Lee Jonguk, Jin Long, Park Daihee, Chung Yongwha
Department of Computer and Information Science, Korea University, Sejong Campus, Sejong City 30019, Korea.
Ctrip Co., 99 Fu Quan Road, IT Security Center, Shanghai 200335, China.
Sensors (Basel). 2016 May 2;16(5):631. doi: 10.3390/s16050631.

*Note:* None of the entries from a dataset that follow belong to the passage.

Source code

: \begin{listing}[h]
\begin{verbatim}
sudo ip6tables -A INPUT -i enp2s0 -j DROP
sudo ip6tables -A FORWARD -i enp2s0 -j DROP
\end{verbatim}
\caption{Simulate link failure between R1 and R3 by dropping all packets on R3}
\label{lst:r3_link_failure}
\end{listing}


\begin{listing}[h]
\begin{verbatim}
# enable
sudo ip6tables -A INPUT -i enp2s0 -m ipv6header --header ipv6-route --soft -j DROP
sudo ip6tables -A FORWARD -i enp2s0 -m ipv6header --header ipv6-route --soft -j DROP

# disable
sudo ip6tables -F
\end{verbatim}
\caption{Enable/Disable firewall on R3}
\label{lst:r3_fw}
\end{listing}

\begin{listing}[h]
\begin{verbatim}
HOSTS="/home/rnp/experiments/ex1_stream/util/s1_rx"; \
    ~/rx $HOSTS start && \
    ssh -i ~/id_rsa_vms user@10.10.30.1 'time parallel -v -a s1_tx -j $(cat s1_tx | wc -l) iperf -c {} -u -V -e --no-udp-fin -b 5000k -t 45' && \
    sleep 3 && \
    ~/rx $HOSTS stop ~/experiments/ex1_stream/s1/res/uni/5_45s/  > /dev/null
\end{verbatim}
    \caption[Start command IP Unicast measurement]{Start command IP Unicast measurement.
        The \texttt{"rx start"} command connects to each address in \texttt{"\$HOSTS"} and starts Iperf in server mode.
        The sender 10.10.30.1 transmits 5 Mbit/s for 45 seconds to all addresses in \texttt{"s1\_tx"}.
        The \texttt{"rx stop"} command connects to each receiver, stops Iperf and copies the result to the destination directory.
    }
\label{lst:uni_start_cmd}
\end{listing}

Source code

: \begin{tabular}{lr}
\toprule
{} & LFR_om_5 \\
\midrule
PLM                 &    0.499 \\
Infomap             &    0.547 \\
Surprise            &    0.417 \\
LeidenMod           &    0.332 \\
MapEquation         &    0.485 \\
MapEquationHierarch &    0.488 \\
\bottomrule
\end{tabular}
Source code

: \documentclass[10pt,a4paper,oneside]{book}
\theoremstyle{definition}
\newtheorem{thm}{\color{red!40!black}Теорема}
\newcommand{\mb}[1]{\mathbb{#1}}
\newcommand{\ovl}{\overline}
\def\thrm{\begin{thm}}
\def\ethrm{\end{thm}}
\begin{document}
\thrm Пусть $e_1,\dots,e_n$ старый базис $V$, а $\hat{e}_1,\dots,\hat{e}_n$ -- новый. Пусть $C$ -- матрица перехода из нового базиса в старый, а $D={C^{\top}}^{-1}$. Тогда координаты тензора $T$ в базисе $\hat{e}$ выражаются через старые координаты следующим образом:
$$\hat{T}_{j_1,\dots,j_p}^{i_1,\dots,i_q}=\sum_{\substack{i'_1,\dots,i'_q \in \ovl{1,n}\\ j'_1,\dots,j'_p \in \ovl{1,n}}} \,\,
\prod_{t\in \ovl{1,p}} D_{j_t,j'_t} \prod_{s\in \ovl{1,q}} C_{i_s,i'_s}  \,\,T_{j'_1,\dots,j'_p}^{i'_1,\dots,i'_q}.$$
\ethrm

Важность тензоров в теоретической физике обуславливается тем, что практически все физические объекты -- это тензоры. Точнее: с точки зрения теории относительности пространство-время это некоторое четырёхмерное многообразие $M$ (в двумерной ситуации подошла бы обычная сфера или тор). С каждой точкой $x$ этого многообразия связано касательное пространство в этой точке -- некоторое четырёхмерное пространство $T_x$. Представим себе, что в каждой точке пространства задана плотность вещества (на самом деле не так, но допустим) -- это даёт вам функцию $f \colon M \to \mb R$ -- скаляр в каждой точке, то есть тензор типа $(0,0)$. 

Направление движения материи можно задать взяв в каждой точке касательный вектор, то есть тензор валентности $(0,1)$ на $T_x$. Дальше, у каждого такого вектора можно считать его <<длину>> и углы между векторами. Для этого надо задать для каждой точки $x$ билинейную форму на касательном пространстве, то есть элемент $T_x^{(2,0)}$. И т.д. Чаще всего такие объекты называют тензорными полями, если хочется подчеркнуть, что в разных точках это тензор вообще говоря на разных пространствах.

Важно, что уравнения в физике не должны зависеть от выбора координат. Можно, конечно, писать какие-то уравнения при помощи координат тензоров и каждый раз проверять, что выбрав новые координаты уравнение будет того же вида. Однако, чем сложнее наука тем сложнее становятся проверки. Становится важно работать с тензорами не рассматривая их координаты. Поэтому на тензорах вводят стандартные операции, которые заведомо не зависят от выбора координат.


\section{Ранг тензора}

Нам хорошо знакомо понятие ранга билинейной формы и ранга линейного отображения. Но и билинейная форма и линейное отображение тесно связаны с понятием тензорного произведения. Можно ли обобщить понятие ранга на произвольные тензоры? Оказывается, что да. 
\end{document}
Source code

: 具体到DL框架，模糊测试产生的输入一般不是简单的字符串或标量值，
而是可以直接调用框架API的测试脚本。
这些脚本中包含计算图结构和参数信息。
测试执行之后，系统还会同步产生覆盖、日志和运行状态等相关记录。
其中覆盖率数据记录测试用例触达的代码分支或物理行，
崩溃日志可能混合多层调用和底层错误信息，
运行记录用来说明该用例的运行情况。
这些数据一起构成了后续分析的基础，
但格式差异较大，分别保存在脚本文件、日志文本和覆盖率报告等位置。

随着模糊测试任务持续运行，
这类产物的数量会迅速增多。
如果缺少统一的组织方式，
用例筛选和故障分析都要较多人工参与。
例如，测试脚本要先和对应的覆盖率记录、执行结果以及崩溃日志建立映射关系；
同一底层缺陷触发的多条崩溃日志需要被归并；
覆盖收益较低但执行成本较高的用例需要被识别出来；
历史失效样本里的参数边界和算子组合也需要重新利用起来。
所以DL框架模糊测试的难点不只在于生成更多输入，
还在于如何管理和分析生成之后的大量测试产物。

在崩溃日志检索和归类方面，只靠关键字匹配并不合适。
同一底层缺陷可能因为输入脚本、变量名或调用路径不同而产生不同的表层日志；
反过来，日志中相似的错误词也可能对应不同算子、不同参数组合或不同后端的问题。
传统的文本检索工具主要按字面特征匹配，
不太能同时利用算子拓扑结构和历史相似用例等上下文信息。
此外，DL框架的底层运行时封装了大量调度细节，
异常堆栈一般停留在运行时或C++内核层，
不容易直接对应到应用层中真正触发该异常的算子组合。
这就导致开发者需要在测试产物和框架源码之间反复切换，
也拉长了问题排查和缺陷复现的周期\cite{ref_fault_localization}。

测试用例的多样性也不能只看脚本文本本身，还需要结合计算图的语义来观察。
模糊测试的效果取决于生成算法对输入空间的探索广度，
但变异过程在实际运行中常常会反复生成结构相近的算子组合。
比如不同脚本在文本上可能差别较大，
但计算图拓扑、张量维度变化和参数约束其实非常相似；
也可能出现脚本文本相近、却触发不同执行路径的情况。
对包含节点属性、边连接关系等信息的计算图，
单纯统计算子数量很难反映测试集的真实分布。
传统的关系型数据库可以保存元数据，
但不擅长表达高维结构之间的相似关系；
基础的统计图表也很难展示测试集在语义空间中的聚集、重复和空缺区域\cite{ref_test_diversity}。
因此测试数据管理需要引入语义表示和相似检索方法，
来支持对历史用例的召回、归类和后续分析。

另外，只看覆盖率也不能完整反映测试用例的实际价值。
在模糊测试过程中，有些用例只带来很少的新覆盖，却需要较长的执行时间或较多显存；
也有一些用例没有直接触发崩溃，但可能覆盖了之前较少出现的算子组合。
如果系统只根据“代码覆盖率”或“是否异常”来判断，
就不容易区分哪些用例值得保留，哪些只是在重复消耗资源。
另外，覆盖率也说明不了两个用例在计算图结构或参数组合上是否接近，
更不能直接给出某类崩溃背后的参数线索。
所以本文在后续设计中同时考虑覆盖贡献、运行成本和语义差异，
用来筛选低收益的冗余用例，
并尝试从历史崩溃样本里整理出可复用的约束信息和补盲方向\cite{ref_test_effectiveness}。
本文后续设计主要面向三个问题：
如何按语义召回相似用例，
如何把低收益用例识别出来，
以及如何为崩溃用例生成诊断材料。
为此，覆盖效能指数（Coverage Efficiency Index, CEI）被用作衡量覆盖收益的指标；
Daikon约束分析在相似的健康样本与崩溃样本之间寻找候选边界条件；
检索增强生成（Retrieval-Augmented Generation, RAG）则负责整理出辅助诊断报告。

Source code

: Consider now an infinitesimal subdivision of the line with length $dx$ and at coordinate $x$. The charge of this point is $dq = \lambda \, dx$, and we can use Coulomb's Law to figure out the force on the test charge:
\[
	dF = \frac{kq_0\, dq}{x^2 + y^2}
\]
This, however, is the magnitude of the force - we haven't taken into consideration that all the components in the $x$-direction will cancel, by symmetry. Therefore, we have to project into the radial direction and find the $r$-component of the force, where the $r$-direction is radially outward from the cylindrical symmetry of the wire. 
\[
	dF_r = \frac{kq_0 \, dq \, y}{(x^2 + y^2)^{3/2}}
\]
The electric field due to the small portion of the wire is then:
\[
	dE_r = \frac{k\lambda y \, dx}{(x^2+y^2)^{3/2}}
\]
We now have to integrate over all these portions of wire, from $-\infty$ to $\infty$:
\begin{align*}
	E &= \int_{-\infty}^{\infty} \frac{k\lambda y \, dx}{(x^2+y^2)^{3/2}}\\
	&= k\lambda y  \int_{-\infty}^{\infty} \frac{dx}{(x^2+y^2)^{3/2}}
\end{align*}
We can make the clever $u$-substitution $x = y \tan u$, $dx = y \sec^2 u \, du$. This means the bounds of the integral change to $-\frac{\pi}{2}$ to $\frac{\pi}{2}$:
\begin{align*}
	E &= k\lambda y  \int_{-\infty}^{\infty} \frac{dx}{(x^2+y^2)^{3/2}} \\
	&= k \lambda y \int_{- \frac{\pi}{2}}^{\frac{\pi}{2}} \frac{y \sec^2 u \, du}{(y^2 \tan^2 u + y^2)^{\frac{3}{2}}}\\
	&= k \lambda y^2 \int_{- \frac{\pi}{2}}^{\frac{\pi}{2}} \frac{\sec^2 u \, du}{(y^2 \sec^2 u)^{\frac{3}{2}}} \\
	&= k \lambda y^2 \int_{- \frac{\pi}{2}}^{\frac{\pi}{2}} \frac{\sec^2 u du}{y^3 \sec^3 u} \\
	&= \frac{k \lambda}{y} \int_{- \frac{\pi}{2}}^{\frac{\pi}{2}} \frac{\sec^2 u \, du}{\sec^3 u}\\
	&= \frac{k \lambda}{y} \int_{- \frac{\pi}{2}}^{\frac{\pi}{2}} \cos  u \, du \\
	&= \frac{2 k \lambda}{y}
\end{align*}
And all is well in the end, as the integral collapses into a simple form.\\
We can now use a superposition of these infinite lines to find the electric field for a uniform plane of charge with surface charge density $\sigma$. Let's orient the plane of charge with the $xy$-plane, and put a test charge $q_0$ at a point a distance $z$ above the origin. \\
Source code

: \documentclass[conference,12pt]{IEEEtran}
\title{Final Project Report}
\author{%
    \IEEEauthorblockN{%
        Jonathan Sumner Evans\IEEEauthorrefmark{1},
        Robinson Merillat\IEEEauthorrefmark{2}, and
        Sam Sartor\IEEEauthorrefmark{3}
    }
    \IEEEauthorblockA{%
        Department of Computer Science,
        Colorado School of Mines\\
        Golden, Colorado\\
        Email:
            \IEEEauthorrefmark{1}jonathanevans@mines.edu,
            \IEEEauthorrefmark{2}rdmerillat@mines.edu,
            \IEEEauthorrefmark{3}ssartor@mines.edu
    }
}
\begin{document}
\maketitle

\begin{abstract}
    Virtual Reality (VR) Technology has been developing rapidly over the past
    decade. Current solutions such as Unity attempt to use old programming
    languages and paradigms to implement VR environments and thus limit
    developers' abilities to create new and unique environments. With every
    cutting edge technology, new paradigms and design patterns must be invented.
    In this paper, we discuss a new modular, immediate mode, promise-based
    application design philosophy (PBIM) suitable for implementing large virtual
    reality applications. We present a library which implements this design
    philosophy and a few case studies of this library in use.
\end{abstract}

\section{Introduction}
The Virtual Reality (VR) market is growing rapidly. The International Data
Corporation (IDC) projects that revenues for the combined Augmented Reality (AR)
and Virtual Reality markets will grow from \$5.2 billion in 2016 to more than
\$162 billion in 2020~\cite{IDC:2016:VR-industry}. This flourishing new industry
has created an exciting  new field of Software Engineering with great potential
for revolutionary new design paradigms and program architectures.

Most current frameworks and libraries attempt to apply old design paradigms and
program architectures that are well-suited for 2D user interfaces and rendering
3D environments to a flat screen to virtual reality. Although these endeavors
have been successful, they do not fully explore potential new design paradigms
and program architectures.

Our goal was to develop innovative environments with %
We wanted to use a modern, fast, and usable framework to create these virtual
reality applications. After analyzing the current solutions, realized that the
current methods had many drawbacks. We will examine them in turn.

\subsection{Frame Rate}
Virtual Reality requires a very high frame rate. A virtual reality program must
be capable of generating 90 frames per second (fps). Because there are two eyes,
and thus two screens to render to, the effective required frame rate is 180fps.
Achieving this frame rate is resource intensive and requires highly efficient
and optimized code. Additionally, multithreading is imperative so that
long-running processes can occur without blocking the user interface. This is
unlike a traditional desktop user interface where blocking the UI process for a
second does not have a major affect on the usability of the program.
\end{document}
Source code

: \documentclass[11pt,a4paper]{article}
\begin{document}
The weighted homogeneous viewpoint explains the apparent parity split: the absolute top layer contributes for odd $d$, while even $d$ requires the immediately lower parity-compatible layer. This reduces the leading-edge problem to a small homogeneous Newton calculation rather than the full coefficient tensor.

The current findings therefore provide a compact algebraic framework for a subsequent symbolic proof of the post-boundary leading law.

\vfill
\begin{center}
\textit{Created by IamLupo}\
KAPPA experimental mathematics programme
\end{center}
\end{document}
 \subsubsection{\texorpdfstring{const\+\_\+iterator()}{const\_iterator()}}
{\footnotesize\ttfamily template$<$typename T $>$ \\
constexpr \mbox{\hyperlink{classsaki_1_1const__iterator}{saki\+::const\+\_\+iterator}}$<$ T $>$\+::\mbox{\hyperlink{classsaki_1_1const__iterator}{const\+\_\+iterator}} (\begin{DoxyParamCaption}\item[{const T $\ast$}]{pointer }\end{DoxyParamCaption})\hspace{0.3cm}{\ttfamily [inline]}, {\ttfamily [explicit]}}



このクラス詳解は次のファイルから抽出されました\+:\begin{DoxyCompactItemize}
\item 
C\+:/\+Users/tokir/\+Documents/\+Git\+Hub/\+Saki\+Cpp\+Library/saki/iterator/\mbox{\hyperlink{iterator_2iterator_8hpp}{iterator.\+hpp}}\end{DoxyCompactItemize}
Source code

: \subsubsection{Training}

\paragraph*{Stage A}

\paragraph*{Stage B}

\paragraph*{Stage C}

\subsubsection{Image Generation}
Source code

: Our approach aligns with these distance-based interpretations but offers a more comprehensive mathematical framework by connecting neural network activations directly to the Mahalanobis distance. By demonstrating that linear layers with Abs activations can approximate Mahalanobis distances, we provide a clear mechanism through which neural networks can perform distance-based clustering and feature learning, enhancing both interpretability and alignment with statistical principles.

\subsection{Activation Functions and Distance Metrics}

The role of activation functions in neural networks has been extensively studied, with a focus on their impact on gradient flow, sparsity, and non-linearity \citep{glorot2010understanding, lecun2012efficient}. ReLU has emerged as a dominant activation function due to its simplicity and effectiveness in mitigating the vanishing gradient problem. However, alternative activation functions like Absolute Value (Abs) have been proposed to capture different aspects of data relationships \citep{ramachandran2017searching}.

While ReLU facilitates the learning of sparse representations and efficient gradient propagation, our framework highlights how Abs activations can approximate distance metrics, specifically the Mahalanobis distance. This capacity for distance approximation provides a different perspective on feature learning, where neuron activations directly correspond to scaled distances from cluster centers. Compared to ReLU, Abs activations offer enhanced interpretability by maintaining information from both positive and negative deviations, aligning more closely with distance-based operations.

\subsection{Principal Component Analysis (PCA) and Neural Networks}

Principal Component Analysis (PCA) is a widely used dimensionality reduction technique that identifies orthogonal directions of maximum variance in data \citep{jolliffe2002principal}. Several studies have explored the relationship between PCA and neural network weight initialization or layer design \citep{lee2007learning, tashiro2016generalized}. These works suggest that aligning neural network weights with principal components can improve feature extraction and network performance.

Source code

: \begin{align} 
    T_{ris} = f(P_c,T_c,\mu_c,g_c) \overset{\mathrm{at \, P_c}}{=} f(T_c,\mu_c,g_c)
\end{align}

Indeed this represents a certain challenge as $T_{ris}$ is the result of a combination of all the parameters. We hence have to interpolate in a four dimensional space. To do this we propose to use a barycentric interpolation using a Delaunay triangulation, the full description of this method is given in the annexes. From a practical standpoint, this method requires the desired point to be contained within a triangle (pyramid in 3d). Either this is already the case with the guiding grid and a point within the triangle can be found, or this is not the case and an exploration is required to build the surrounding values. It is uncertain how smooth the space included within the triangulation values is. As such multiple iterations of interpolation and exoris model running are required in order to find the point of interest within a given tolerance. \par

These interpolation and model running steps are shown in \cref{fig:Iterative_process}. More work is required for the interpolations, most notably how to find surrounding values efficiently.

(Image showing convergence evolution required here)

Aggression among pigs adversely affects economic returns and animal welfare in intensive pigsties. In this study, we developed a non-invasive, inexpensive, automatic monitoring prototype system that uses a Kinect depth sensor to recognize aggressive behavior in a commercial pigpen. The method begins by extracting activity features from the Kinect depth information obtained in a pigsty. The detection and classification module, which employs two binary-classifier support vector machines in a hierarchical manner, detects aggressive activity, and classifies it into aggressive sub-types such as head-to-head (or body) knocking and chasing. Our experimental results showed that this method is effective for detecting aggressive pig behaviors in terms of both cost-effectiveness (using a low-cost Kinect depth sensor) and accuracy (detection and classification accuracies over 95.7% and 90.2%, respectively), either as a standalone solution or to complement existing methods.
猪之间的攻击行为会对集约化猪舍的经济回报和动物福利产生不利影响。在本研究中,我们开发了一种非侵入性、低成本的自动监测原型系统,该系统使用Kinect深度传感器来识别商业猪圈中的攻击行为。该方法首先从猪舍中获取的Kinect深度信息中提取活动特征。检测和分类模块以分层方式使用两个二分类支持向量机,检测攻击活动,并将其分类为诸如头对头(或身体)碰撞和追逐等攻击子类型。我们的实验结果表明,该方法无论是作为独立解决方案还是补充现有方法,在成本效益(使用低成本的Kinect深度传感器)和准确性(检测和分类准确率分别超过95.7%和90.2%)方面,对于检测猪的攻击行为都是有效的。